Parents said they complained to the school about unexplained injuries and the use of the rooms but this did not lead to investigation, even though the evidence from the CCTV cameras was available.
“It’s a cover-up from higher up,” Deborah says.
“I don’t see how they could get away with this level of abuse and no-one’s accountable.”
Another family complained after their son repeatedly returned home with injuries to his nose. The CCTV leaked shows the boy punching himself in the nose while alone inside the room.
Months were spent trying to find out who knew about concerns around the use of the rooms and why there was no investigation into the harm suffered by children in the calming rooms following Ofsted’s 2017 visit.
After the rooms were shut down, a review by a director of the trust running the school reported that governors and a staff member from the local council, Waltham Forest, had visited the rooms. But it did not record any concerns being raised at the time.
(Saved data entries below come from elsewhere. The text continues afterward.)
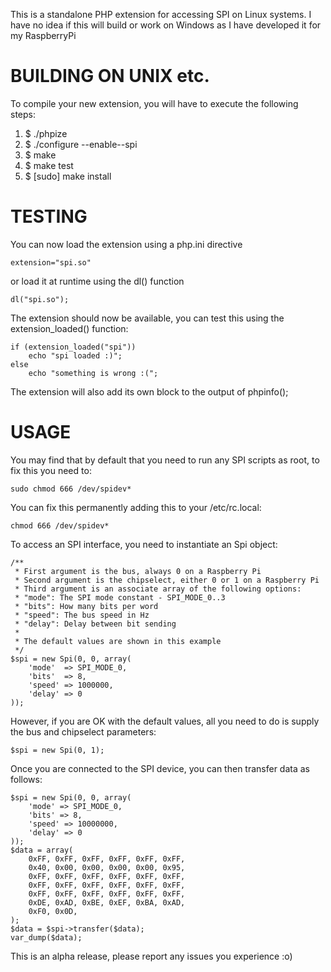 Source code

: This is a standalone PHP extension for accessing SPI on Linux systems.  I have
no idea if this will build or work on Windows as I have developed it for my RaspberryPi

BUILDING ON UNIX etc.
=====================

To compile your new extension, you will have to execute the following steps:

1.  $ ./phpize
2.  $ ./configure --enable--spi
3.  $ make
4.  $ make test
5.  $ [sudo] make install

TESTING
=======

You can now load the extension using a php.ini directive

    extension="spi.so"

or load it at runtime using the dl() function

    dl("spi.so");

The extension should now be available, you can test this
using the extension_loaded() function:

    if (extension_loaded("spi"))
        echo "spi loaded :)";
    else
        echo "something is wrong :(";

The extension will also add its own block to the output
of phpinfo();

USAGE
=====
You may find that by default that you need to run any SPI scripts as root,
to fix this you need to:

    sudo chmod 666 /dev/spidev*

You can fix this permanently adding this to your /etc/rc.local:

    chmod 666 /dev/spidev*

To access an SPI interface, you need to instantiate an Spi object:

    /**
     * First argument is the bus, always 0 on a Raspberry Pi
     * Second argument is the chipselect, either 0 or 1 on a Raspberry Pi
     * Third argument is an associate array of the following options:
     * "mode": The SPI mode constant - SPI_MODE_0..3
     * "bits": How many bits per word
     * "speed": The bus speed in Hz
     * "delay": Delay between bit sending
     *
     * The default values are shown in this example
     */
    $spi = new Spi(0, 0, array(
        'mode'  => SPI_MODE_0,
        'bits'  => 8,
        'speed' => 1000000,
        'delay' => 0
    ));

However, if you are OK with the default values, all you need to do is supply the
bus and chipselect parameters:

    $spi = new Spi(0, 1);

Once you are connected to the SPI device, you can then transfer data as follows:

    $spi = new Spi(0, 0, array(
        'mode' => SPI_MODE_0,
        'bits' => 8,
        'speed' => 10000000,
        'delay' => 0
    ));
    $data = array(
        0xFF, 0xFF, 0xFF, 0xFF, 0xFF, 0xFF,
        0x40, 0x00, 0x00, 0x00, 0x00, 0x95,
        0xFF, 0xFF, 0xFF, 0xFF, 0xFF, 0xFF,
        0xFF, 0xFF, 0xFF, 0xFF, 0xFF, 0xFF,
        0xFF, 0xFF, 0xFF, 0xFF, 0xFF, 0xFF,
        0xDE, 0xAD, 0xBE, 0xEF, 0xBA, 0xAD,
        0xF0, 0x0D,
    );
    $data = $spi->transfer($data);
    var_dump($data);

This is an alpha release, please report any issues you experience :o)
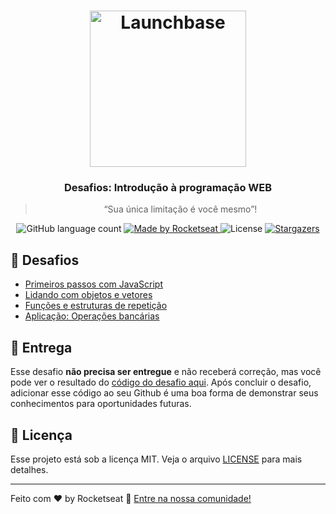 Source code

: <h1 align="center">
    <img alt="Launchbase" src="https://rocketseat-cdn.s3-sa-east-1.amazonaws.com/bootcamp-launchbase.png" width="250px" />
</h1>

<h3 align="center">
  Desafios: Introdução à programação WEB
</h3>

<blockquote align="center">“Sua única limitação é você mesmo”!</blockquote>

<p align="center">
  <img alt="GitHub language count" src="https://img.shields.io/github/languages/count/rocketseat/bootcamp-launchbase-desafios-01?color=%23F7DF1E">

  <a href="https://rocketseat.com.br">
    <img alt="Made by Rocketseat" src="https://img.shields.io/badge/made%20by-Rocketseat-%23F7DF1E">
  </a>

  <img alt="License" src="https://img.shields.io/badge/license-MIT-%23F7DF1E">

  <a href="https://github.com/Rocketseat/bootcamp-launchbase-desafios-01/stargazers">
    <img alt="Stargazers" src="https://img.shields.io/github/stars/rocketseat/bootcamp-launchbase-desafios-01?style=social">
  </a>
</p>

## 🚀 Desafios

- [Primeiros passos com JavaScript](https://github.com/imsantosrodrigo/bootcamp-launchbase/tree/master/01-introducao-programacao-web/desafios/desafio-01-1)
- [Lidando com objetos e vetores](https://github.com/imsantosrodrigo/bootcamp-launchbase/tree/master/01-introducao-programacao-web/desafios/desafio-01-2)
- [Funções e estruturas de repetição](https://github.com/imsantosrodrigo/bootcamp-launchbase/tree/master/01-introducao-programacao-web/desafios/desafio-01-3)
- [Aplicação: Operações bancárias](https://github.com/imsantosrodrigo/bootcamp-launchbase/tree/master/01-introducao-programacao-web/desafios/desafio-01-4)

## 📅 Entrega

Esse desafio **não precisa ser entregue** e não receberá correção, mas você pode ver o resultado do [código do desafio aqui](https://github.com/Rocketseat/bootcamp-launchbase-desafios-01/tree/codigos). Após concluir o desafio, adicionar esse código ao seu Github é uma boa forma de demonstrar seus conhecimentos para oportunidades futuras.

## 📝 Licença

Esse projeto está sob a licença MIT. Veja o arquivo [LICENSE](LICENSE.md) para mais detalhes.

---

Feito com ♥ by Rocketseat :wave: [Entre na nossa comunidade!](https://discordapp.com/invite/gCRAFhc)
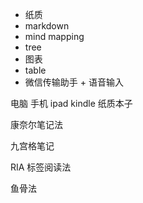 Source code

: - 纸质
- markdown
- mind mapping
- tree
- 图表
- table
- 微信传输助手 + 语音输入

电脑
手机
ipad
kindle
纸质本子


康奈尔笔记法

九宫格笔记

RIA 标签阅读法

鱼骨法
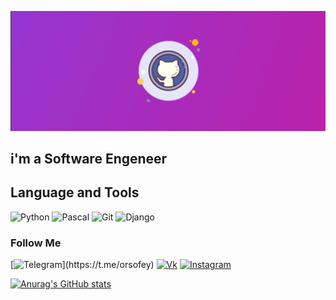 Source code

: ![Header](https://github.com/Orsofey/orsofey/blob/main/assets/Screenshot_166.png)

## i'm a Software Engeneer

## Language and Tools

![Python](https://img.shields.io/badge/-Python-090909?style=for-the-badge&logo=Python&logoColor=47C5FB)
![Pascal](https://img.shields.io/badge/-Pascal-090909?style=for-the-badge&logo=Pascal&logoColor=47C5FB)
![Git](https://img.shields.io/badge/-git-090909?style=for-the-badge&logo=git&logoColor=F36208)
![Django](https://img.shields.io/badge/-Django-090909?style=for-the-badge&logo=Django&logoColor=21EA93)

### Follow Me

[![Telegram](https://img.shields.io/badge/26A5E4")](https://t.me/orsofey)
[![Vk](https://img.shields.io/badge/-Vk-090909?style=for-the-badge&logo=Vk&logoColor=4ED7ED)](https://vk.com/orsofey)
[![Instagram](https://img.shields.io/badge/-Instagram-090909?style=for-the-badge&logo=instagram&logoColor=F6069F)](https://www.instagram.com/orsofey/)


[![Anurag's GitHub stats](https://github-readme-stats.vercel.app/api?username=orsofey&show_icons=true&theme=radical)](https://github.com/anuraghazra/github-readme-stats)
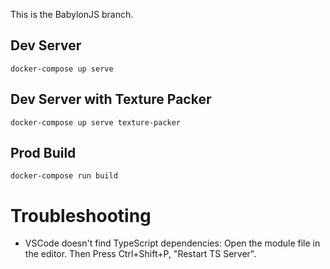 This is the BabylonJS branch.

## Dev Server
`docker-compose up serve`

## Dev Server with Texture Packer
`docker-compose up serve texture-packer`

## Prod Build
`docker-compose run build`

# Troubleshooting
- VSCode doesn't find TypeScript dependencies: Open the module file in the editor. Then Press Ctrl+Shift+P, "Restart TS Server".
It was learned that the job of reviewing the CCTV was largely left to a single teaching assistant.
Once a week, she downloaded the footage and compared it with written staff observations before sharing any incidents and concerns with bosses.
But she failed to report many of the 20-plus clips showing excessive force according to a school safeguarding investigation into her conduct, which concluded she turned a “blind eye” to the failings.
It also found that she had abused a child herself by using a pad used for rugby training to push them into the corner of a room. Despite these findings, she was not sacked.